Technext has asked for the wisdom of the Perl Monks concerning the following question:

I am trying to run few child processes on different platforms in parallel. Parent should only proceed further once all the child processes have completed on respective platforms.

The problem is that when I use fork and then run the ‘exec’ command in the child process, it ends almost instantly. Also, the output isn't consistent. Almost every time the log shows only one line.

-bash-2.05b$ cat Agent.SOLSPARC caught SIGTERM signal, cleaning up
or
-bash-2.05b$ cat Agent.SOLSPARC Host: EBSO9SPC Login: esm2
Sometimes, there are few extra lines and at last the message, 'Killed by signal 15'. The command that i use in 'exec' actually calls a script which connects to remote boxes and runs make command on them. For testing purpose, i am currently passing only one platform i.e., SOLSPARC. Also, i'm only interested in knowing whether a command finished on any given platform.

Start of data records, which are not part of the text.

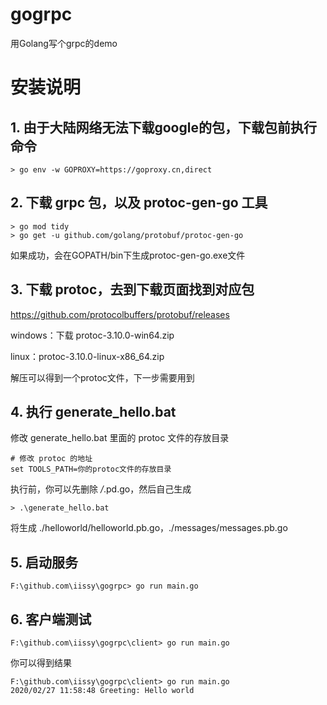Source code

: # gogrpc
用Golang写个grpc的demo

# 安装说明
## 1. 由于大陆网络无法下载google的包，下载包前执行命令
```
> go env -w GOPROXY=https://goproxy.cn,direct
```
## 2. 下载 grpc 包，以及 protoc-gen-go 工具
```
> go mod tidy
> go get -u github.com/golang/protobuf/protoc-gen-go
```
如果成功，会在GOPATH/bin下生成protoc-gen-go.exe文件

## 3. 下载 protoc，去到下载页面找到对应包
https://github.com/protocolbuffers/protobuf/releases

windows：下载 protoc-3.10.0-win64.zip

linux：protoc-3.10.0-linux-x86_64.zip

解压可以得到一个protoc文件，下一步需要用到

## 4. 执行 generate_hello.bat
修改 generate_hello.bat 里面的 protoc 文件的存放目录
```
# 修改 protoc 的地址
set TOOLS_PATH=你的protoc文件的存放目录
```

执行前，你可以先删除 */*.pd.go，然后自己生成
```
> .\generate_hello.bat
```
将生成 ./helloworld/helloworld.pb.go，./messages/messages.pb.go

## 5. 启动服务
```
F:\github.com\iissy\gogrpc> go run main.go
```

## 6. 客户端测试
```
F:\github.com\iissy\gogrpc\client> go run main.go
```
你可以得到结果
```
F:\github.com\iissy\gogrpc\client> go run main.go
2020/02/27 11:58:48 Greeting: Hello world
```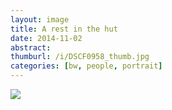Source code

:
 ```yaml
---
layout: image
title: A rest in the hut
date: 2014-11-02
abstract: 
thumburl: /i/DSCF0958_thumb.jpg
categories: [bw, people, portrait]
---
```

![]({{site.url}}/i/DSCF0958.jpg)

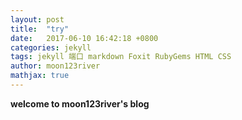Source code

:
 ```yaml
---
layout: post
title:  "try"
date:   2017-06-10 16:42:18 +0800
categories: jekyll
tags: jekyll 端口 markdown Foxit RubyGems HTML CSS
author: moon123river 
mathjax: true
---
```

**welcome to moon123river's blog**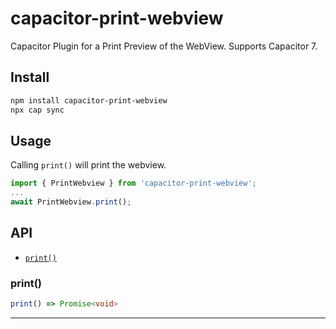 # capacitor-print-webview

Capacitor Plugin for a Print Preview of the WebView. Supports Capacitor 7.

## Install

```bash
npm install capacitor-print-webview
npx cap sync
```

## Usage

Calling `print()` will print the webview.

```typescript
import { PrintWebview } from 'capacitor-print-webview';
...
await PrintWebview.print();
```

## API

<docgen-index>

* [`print()`](#print)

</docgen-index>

<docgen-api>
<!--Update the source file JSDoc comments and rerun docgen to update the docs below-->

### print()

```typescript
print() => Promise<void>
```

--------------------

</docgen-api>
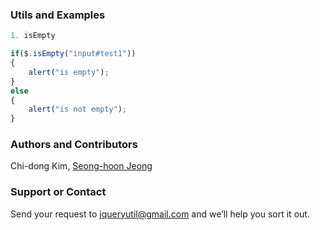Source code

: ### Utils and Examples
```javascript
1. isEmpty

if($.isEmpty("input#test1"))
{
	alert("is empty");
}
else
{
	alert("is not empty");
}
```

### Authors and Contributors
Chi-dong Kim, [Seong-hoon Jeong](http://www.signpen.net)

### Support or Contact
Send your request to jqueryutil@gmail.com and we’ll help you sort it out.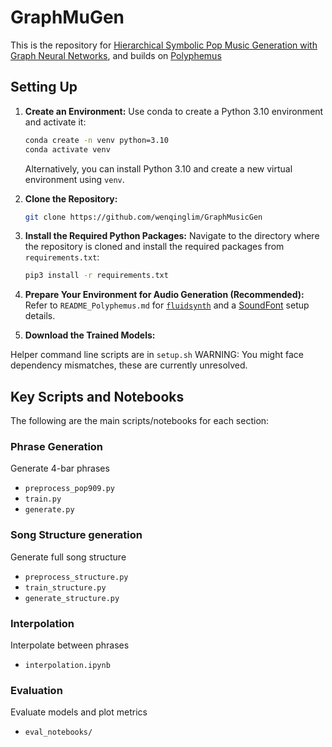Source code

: # GraphMuGen

This is the repository for [Hierarchical Symbolic Pop Music Generation with Graph Neural Networks](https://arxiv.org/abs/2409.08155), 
and builds on [Polyphemus](https://github.com/EmanueleCosenza/polyphemus/)


## Setting Up
1. **Create an Environment:**
   Use conda to create a Python 3.10 environment and activate it:
   ```sh
   conda create -n venv python=3.10
   conda activate venv
   ```
   Alternatively, you can install Python 3.10 and create a new virtual environment using `venv`.

2. **Clone the Repository:**
   ```sh
   git clone https://github.com/wenqinglim/GraphMusicGen
   ```
   
4. **Install the Required Python Packages:**
   Navigate to the directory where the repository is cloned and install the required packages from `requirements.txt`:
   ```sh
   pip3 install -r requirements.txt
   ```
5. **Prepare Your Environment for Audio Generation (Recommended):**
    Refer to `README_Polyphemus.md` for [`fluidsynth`](https://github.com/FluidSynth/fluidsynth/wiki) and a [SoundFont](https://github.com/FluidSynth/fluidsynth/wiki/SoundFont) setup details.

6. **Download the Trained Models:**


Helper command line scripts are in `setup.sh`
WARNING: You might face dependency mismatches, these are currently unresolved. 

## Key Scripts and Notebooks
The following are the main scripts/notebooks for each section:
### Phrase Generation
Generate 4-bar phrases
- `preprocess_pop909.py`
- `train.py`
- `generate.py`

### Song Structure generation
Generate full song structure
- `preprocess_structure.py`
- `train_structure.py`
- `generate_structure.py`

### Interpolation
Interpolate between phrases
- `interpolation.ipynb`

### Evaluation
Evaluate models and plot metrics
- `eval_notebooks/`
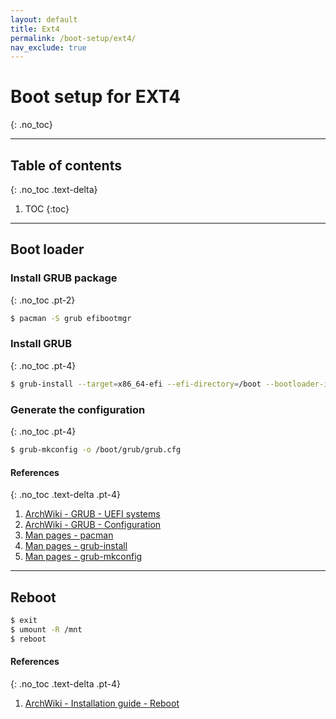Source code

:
 ```yaml
---
layout: default
title: Ext4
permalink: /boot-setup/ext4/
nav_exclude: true
---
```


# Boot setup for EXT4
{: .no_toc}

---

## Table of contents
{: .no_toc .text-delta}

1. TOC
{:toc}

---

## Boot loader

### Install GRUB package
{: .no_toc .pt-2}

```bash
$ pacman -S grub efibootmgr
```

### Install GRUB
{: .no_toc .pt-4}

```bash
$ grub-install --target=x86_64-efi --efi-directory=/boot --bootloader-id=GRUB --recheck
```

### Generate the configuration
{: .no_toc .pt-4}

```bash
$ grub-mkconfig -o /boot/grub/grub.cfg
```

#### References
{: .no_toc .text-delta .pt-4}

1. [ArchWiki - GRUB - UEFI systems](https://wiki.archlinux.org/index.php/GRUB#UEFI_systems)
1. [ArchWiki - GRUB - Configuration](https://wiki.archlinux.org/index.php/GRUB#Configuration)
1. [Man pages - pacman](https://jlk.fjfi.cvut.cz/arch/manpages/man/core/pacman/pacman.8.en)
1. [Man pages - grub-install](https://jlk.fjfi.cvut.cz/arch/manpages/man/core/grub/grub-install.8.en)
1. [Man pages - grub-mkconfig](https://jlk.fjfi.cvut.cz/arch/manpages/man/core/grub/grub-mkconfig.8.en)

---

## Reboot

```bash
$ exit
$ umount -R /mnt
$ reboot
```

#### References
{: .no_toc .text-delta .pt-4}

1. [ArchWiki - Installation guide - Reboot](https://wiki.archlinux.org/index.php/Installation_guide#Reboot)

I was not sure whether I was passing all the arguments to ‘exec’ correctly so I tried different combinations (after referring different links on the Internet) but to no avail. One important observation is that when i used strace to debug this issue, the command worked fine. I saw in the perldoc that exec uses /bin/sh -c on Unix platforms, but varies on other platforms. Is it that exec and strace use different shell?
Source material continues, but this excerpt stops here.